她这么一说,陆南时才注意到她额头上的疤,几天不见,倒是已经好全了,他伸出手指撩了下她的头发,果然看见一条新生的淡色疤痕,稍微放下头发就可以遮挡,但是永远地印在她的头上了。
“你干什么,”苏悦还是很不愿意让陆南时看到她的疤的,立马伸手想把头发再放回来。
陆南时冷哼一声收回了手,“看样子邵东青给你的药膏也没多大作用么,这疤留着也好,时刻提醒你什么叫做自不量力。
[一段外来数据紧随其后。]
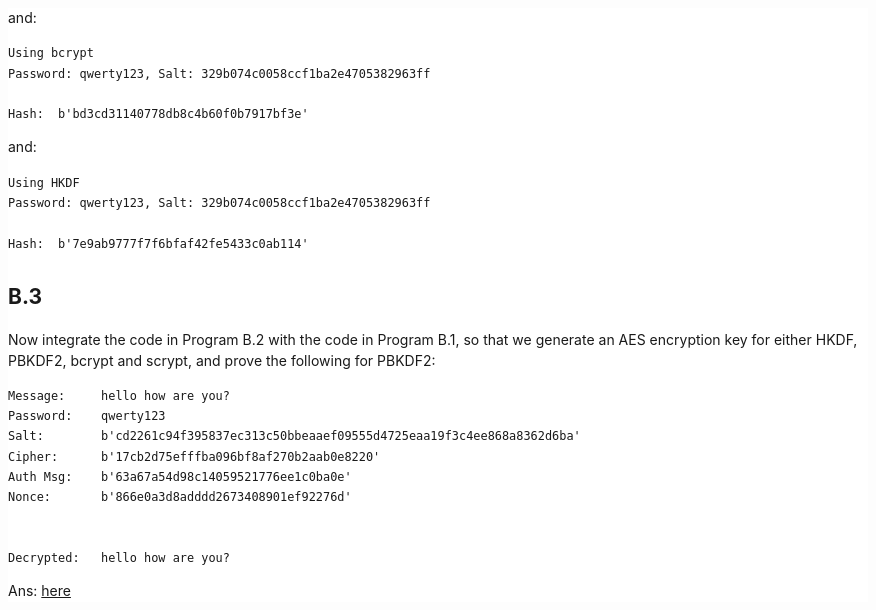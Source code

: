 and:

```
Using bcrypt
Password: qwerty123, Salt: 329b074c0058ccf1ba2e4705382963ff

Hash:  b'bd3cd31140778db8c4b60f0b7917bf3e'
```

and:

```
Using HKDF
Password: qwerty123, Salt: 329b074c0058ccf1ba2e4705382963ff

Hash:  b'7e9ab9777f7f6bfaf42fe5433c0ab114'
```

## B.3
Now integrate the code in Program B.2 with the code in Program B.1, so that we generate an AES encryption key for either HKDF, PBKDF2, bcrypt and scrypt, and prove the following for PBKDF2:

```
Message:     hello how are you?
Password:    qwerty123
Salt:        b'cd2261c94f395837ec313c50bbeaaef09555d4725eaa19f3c4ee868a8362d6ba'
Cipher:      b'17cb2d75efffba096bf8af270b2aab0e8220'
Auth Msg:    b'63a67a54d98c14059521776ee1c0ba0e'
Nonce:       b'866e0a3d8adddd2673408901ef92276d'


Decrypted:   hello how are you?
```

Ans: [here](https://asecuritysite.com/encryption/aes_gcm2)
”
苏悦没忍住又是一火,什么叫自不量力,她那是救人好吗,虽然后来邵东青就这么没了联系让她很失落的。
她本以为他总该问一句伤好了没。
可直到她在陆南时的面前删掉他的联系方式,她和他的对话也只停留在送药上。
为了检查他们到底有没有猫腻,陆南时也是看过聊天记录的,这下倒是愿意信了邵东青对苏悦没想法,于是嘲讽也变本加厉起来,“你该庆幸当时砸的不是脸,不然你就没人要了。”
苏悦当然知道他是故意这么说,最终还是没忍住道:“什么没人要,我的名字现在还写在你的户口本上呢,要是真砸了脸毁了容,我就缠你一辈子!”
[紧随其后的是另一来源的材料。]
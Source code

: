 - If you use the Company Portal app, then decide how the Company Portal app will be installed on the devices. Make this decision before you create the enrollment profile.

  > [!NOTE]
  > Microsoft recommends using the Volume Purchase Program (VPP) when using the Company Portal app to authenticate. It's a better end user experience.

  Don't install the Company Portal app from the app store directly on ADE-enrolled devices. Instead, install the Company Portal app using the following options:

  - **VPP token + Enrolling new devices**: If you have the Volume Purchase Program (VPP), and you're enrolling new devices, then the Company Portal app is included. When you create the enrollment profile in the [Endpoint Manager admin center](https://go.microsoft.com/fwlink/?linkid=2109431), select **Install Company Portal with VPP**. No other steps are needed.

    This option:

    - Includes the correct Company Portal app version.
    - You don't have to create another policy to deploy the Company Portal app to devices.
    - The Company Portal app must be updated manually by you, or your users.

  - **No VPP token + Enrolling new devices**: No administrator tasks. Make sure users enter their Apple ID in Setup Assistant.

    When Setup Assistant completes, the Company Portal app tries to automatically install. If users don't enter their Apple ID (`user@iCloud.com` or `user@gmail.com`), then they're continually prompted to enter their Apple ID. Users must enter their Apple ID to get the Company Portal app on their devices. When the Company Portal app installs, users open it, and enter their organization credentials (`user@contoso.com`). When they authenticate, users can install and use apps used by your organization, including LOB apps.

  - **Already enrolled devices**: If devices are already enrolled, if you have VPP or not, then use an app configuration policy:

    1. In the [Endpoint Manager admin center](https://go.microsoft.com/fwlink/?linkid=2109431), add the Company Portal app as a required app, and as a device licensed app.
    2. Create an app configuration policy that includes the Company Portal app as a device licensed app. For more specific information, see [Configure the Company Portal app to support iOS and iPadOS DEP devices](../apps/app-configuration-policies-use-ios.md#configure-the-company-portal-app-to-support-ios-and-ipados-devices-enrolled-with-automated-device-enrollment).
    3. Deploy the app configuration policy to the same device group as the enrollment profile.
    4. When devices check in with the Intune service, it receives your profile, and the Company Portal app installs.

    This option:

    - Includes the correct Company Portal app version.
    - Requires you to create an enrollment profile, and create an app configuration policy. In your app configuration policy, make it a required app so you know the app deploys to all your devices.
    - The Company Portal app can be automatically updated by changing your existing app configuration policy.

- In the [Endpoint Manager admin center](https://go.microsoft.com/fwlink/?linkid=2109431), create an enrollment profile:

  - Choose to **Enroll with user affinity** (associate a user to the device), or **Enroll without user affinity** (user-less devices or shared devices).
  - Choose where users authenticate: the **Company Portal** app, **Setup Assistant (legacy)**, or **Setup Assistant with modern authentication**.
说着自己也得意起来,说:“对了,你知道你现在是已婚状态吗?太明目张胆,我可是能告你个重婚罪的!”
她自己就是学法律的,对这块有了解,知道在收集了什么证据后可以告他重婚。
竟然就这么蹬鼻子上脸了?陆南时来了兴趣,问道:“你要怎么告我?”
“先是你夜不归宿,有家不回,再有公共场合带她出场,公众人物就有一个好,你们的一桩桩都是有千万人见证的!”
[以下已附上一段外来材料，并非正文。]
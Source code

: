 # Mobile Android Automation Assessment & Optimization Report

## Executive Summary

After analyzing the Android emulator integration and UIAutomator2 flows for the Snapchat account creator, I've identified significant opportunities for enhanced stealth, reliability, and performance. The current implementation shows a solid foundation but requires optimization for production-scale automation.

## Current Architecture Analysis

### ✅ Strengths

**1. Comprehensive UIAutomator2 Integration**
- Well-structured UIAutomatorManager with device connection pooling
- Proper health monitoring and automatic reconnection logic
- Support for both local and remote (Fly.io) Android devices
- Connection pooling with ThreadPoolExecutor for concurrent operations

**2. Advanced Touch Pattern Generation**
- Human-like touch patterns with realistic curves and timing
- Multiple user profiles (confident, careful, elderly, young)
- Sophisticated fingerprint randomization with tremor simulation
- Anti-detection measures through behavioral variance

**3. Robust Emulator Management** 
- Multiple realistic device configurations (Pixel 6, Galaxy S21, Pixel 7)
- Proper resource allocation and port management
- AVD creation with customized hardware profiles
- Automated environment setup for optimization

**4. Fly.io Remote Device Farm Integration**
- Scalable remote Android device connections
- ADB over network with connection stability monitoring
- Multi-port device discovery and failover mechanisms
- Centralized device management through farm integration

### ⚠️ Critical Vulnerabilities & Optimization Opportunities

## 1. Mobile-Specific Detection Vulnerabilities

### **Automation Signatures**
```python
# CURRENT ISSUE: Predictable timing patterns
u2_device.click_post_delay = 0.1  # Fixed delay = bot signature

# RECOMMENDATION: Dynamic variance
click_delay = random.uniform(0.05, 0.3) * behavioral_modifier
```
“哦,”陆南时眉毛一挑,“所以你这是在控诉我不回家?”
苏悦脸色一变,突然发现自己跟他讲这些干什么,就算是要告他重婚,也要偷偷搜集证据,告他个措手不及,她才能拿点赔偿金啊。
但她想,她这么一说,陆南时肯定有了警惕,陆氏又有比她专业牛逼的律师在,随便咨询一下,就能轻轻松松规避这些。
她一下子泄了气,说:“没有,刚才我说了玩的,你别当真,我不介意你跟她交往,你妈也说了是个跟你条件相配的人,舞蹈家耶,确实厉害。”
说到后面她故意变化了语气,可发现陆南时的脸色还是沉得滴水,她又是一缩,她这是在干什么,跟小丑一样,转身去拉车门:“行了,反正这里也没我事了,你送我回家吧。”
又一想,说:“要是你没时间,让陆家的司机送我也是可以的。”
陆南时白了她一眼,打开了车门,语气不好:“上车。”
苏悦倒是很少坐陆南时开的车,平时要么就是有司机开,第一次坐,苏悦就尝出好处来了,开着车的陆南时不会动不动就跟她废话。
她便能心无旁骛地看着车窗外的风景,而就在这时,包里的手机突然震了一下,苏悦拿出来一看,是个陌生手机号发来的消息:为什么删我?